Saved data entries:
********
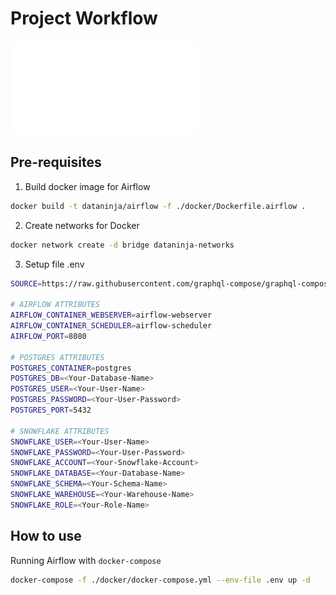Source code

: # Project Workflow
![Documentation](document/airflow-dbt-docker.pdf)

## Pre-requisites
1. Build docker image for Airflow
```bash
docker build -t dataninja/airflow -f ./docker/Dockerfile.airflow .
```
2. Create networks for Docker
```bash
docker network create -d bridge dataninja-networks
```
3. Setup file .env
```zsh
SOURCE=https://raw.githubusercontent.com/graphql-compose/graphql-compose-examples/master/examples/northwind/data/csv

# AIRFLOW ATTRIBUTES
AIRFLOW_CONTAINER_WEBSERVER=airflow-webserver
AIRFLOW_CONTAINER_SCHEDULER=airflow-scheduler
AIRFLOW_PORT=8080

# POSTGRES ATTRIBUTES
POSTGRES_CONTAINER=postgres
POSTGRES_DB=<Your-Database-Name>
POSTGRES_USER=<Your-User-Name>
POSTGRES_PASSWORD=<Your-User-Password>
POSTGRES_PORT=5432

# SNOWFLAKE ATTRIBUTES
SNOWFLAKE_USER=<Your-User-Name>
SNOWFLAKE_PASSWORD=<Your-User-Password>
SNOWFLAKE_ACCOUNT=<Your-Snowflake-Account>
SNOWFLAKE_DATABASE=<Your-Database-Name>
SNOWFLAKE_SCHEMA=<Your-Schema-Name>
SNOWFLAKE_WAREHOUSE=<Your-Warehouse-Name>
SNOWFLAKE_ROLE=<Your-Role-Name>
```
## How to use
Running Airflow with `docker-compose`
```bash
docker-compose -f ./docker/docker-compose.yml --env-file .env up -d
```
********
Could you restate every record above word for word, leaving the pictures out?

Source code

: # Project Workflow
![Documentation](document/airflow-dbt-docker.pdf)

## Pre-requisites
1. Build docker image for Airflow
```bash
docker build -t dataninja/airflow -f ./docker/Dockerfile.airflow .
```
2. Create networks for Docker
```bash
docker network create -d bridge dataninja-networks
```
3. Setup file .env
```zsh
SOURCE=https://raw.githubusercontent.com/graphql-compose/graphql-compose-examples/master/examples/northwind/data/csv

# AIRFLOW ATTRIBUTES
AIRFLOW_CONTAINER_WEBSERVER=airflow-webserver
AIRFLOW_CONTAINER_SCHEDULER=airflow-scheduler
AIRFLOW_PORT=8080

# POSTGRES ATTRIBUTES
POSTGRES_CONTAINER=postgres
POSTGRES_DB=<Your-Database-Name>
POSTGRES_USER=<Your-User-Name>
POSTGRES_PASSWORD=<Your-User-Password>
POSTGRES_PORT=5432

# SNOWFLAKE ATTRIBUTES
SNOWFLAKE_USER=<Your-User-Name>
SNOWFLAKE_PASSWORD=<Your-User-Password>
SNOWFLAKE_ACCOUNT=<Your-Snowflake-Account>
SNOWFLAKE_DATABASE=<Your-Database-Name>
SNOWFLAKE_SCHEMA=<Your-Schema-Name>
SNOWFLAKE_WAREHOUSE=<Your-Warehouse-Name>
SNOWFLAKE_ROLE=<Your-Role-Name>
```
## How to use
Running Airflow with `docker-compose`
```bash
docker-compose -f ./docker/docker-compose.yml --env-file .env up -d
```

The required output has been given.